* Task details: Repeat the entries below exactly. Drop the pictures.

* Recorded data:
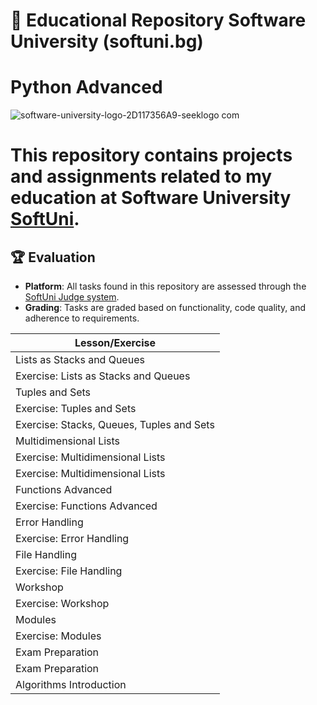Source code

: # 📘 Educational Repository Software University (softuni.bg)
# Python Advanced

![software-university-logo-2D117356A9-seeklogo com](https://github.com/svetlanasieber/Python-Advanced/assets/135451084/da8fc6ef-f7b5-4be4-8a05-55b91dbc3501)





# This repository contains projects and assignments related to my education at Software University [**SoftUni**](https://softuni.bg/).




## 🏆 Evaluation

- **Platform**: All tasks found in this repository are assessed through the [SoftUni Judge system](https://judge.com).
- **Grading**: Tasks are graded based on functionality, code quality, and adherence to requirements.



| Lesson/Exercise                            |
|-------------------------------------------|
| Lists as Stacks and Queues                 |
| Exercise: Lists as Stacks and Queues       |
| Tuples and Sets                            |
| Exercise: Tuples and Sets                  |
| Exercise: Stacks, Queues, Tuples and Sets  |
| Multidimensional Lists                     |
| Exercise: Multidimensional Lists           |
| Exercise: Multidimensional Lists           |
| Functions Advanced                         |
| Exercise: Functions Advanced                |
| Error Handling                             |
| Exercise: Error Handling                   |
| File Handling                              |
| Exercise: File Handling                    |
| Workshop                                   |
| Exercise: Workshop                         |
| Modules                                    |
| Exercise: Modules                          |
| Exam Preparation                           |
| Exam Preparation                           |
| Algorithms Introduction                    |
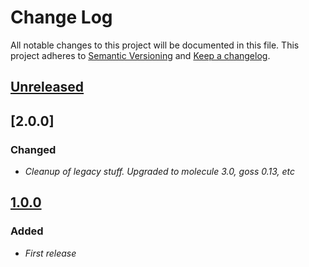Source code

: # Change Log
All notable changes to this project will be documented in this file.
This project adheres to [Semantic Versioning](http://semver.org/) and [Keep a changelog](https://github.com/olivierlacan/keep-a-changelog).

## [Unreleased]

## [2.0.0]
### Changed
- *Cleanup of legacy stuff. Upgraded to molecule 3.0, goss 0.13, etc*

## [1.0.0]
### Added
- *First release*

[Unreleased]: http://git/projects/AS/repos/logrotate_role/compare/commits?targetBranch=refs/heads/master&sourceBranch=refs/heads/develop
[1.0.0]: http://git/projects/AS/repos/logrotate_role/compare/commits?sourceBranch=refs/tags/1.0.0&targetBranch=refs/tags/1.0.0
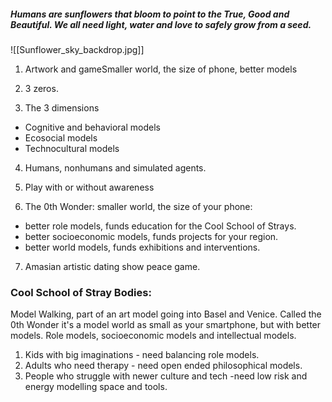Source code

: 





##### Humans are sunflowers that bloom to point to the True, Good and Beautiful. We all need light, water and love to safely grow from a seed.
![[Sunflower_sky_backdrop.jpg]]





1. Artwork and gameSmaller world, the size of phone, better models
2. 3 zeros.

3. The 3 dimensions 
- Cognitive and behavioral models
- Ecosocial models
- Technocultural models


4. Humans, nonhumans and simulated agents.
5. Play with or without awareness

6.  The 0th Wonder: smaller world, the size of your phone:
- better role models, funds education for the Cool School of Strays.
- better socioeconomic models, funds projects for your region.
- better world models, funds exhibitions and interventions.

7. Amasian artistic dating show peace game.








### Cool School of Stray Bodies:

Model Walking, part of an art model going into Basel and Venice. Called the 0th Wonder it's a model world as small as your smartphone, but with better models. Role models, socioeconomic models and intellectual models.

1. Kids with big imaginations - need balancing role models.
2. Adults who need therapy - need open ended philosophical models.
3. People who struggle with newer culture and tech -need low risk and energy modelling space and tools.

* Written response:
Source code

: # 📘 Educational Repository Software University (softuni.bg)
# Python Advanced

![software-university-logo-2D117356A9-seeklogo com](https://github.com/svetlanasieber/Python-Advanced/assets/135451084/da8fc6ef-f7b5-4be4-8a05-55b91dbc3501)





# This repository contains projects and assignments related to my education at Software University [**SoftUni**](https://softuni.bg/).




## 🏆 Evaluation

- **Platform**: All tasks found in this repository are assessed through the [SoftUni Judge system](https://judge.com).
- **Grading**: Tasks are graded based on functionality, code quality, and adherence to requirements.



| Lesson/Exercise                            |
|-------------------------------------------|
| Lists as Stacks and Queues                 |
| Exercise: Lists as Stacks and Queues       |
| Tuples and Sets                            |
| Exercise: Tuples and Sets                  |
| Exercise: Stacks, Queues, Tuples and Sets  |
| Multidimensional Lists                     |
| Exercise: Multidimensional Lists           |
| Exercise: Multidimensional Lists           |
| Functions Advanced                         |
| Exercise: Functions Advanced                |
| Error Handling                             |
| Exercise: Error Handling                   |
| File Handling                              |
| Exercise: File Handling                    |
| Workshop                                   |
| Exercise: Workshop                         |
| Modules                                    |
| Exercise: Modules                          |
| Exam Preparation                           |
| Exam Preparation                           |
| Algorithms Introduction                    |
Source code

: # Change Log
All notable changes to this project will be documented in this file.
This project adheres to [Semantic Versioning](http://semver.org/) and [Keep a changelog](https://github.com/olivierlacan/keep-a-changelog).

## [Unreleased]

## [2.0.0]
### Changed
- *Cleanup of legacy stuff. Upgraded to molecule 3.0, goss 0.13, etc*

## [1.0.0]
### Added
- *First release*

[Unreleased]: http://git/projects/AS/repos/logrotate_role/compare/commits?targetBranch=refs/heads/master&sourceBranch=refs/heads/develop
[1.0.0]: http://git/projects/AS/repos/logrotate_role/compare/commits?sourceBranch=refs/tags/1.0.0&targetBranch=refs/tags/1.0.0
Source code

: 





##### Humans are sunflowers that bloom to point to the True, Good and Beautiful. We all need light, water and love to safely grow from a seed.
![[Sunflower_sky_backdrop.jpg]]





1. Artwork and gameSmaller world, the size of phone, better models
2. 3 zeros.

3. The 3 dimensions 
- Cognitive and behavioral models
- Ecosocial models
- Technocultural models


4. Humans, nonhumans and simulated agents.
5. Play with or without awareness

6.  The 0th Wonder: smaller world, the size of your phone:
- better role models, funds education for the Cool School of Strays.
- better socioeconomic models, funds projects for your region.
- better world models, funds exhibitions and interventions.

7. Amasian artistic dating show peace game.








### Cool School of Stray Bodies:

Model Walking, part of an art model going into Basel and Venice. Called the 0th Wonder it's a model world as small as your smartphone, but with better models. Role models, socioeconomic models and intellectual models.

1. Kids with big imaginations - need balancing role models.
2. Adults who need therapy - need open ended philosophical models.
3. People who struggle with newer culture and tech -need low risk and energy modelling space and tools.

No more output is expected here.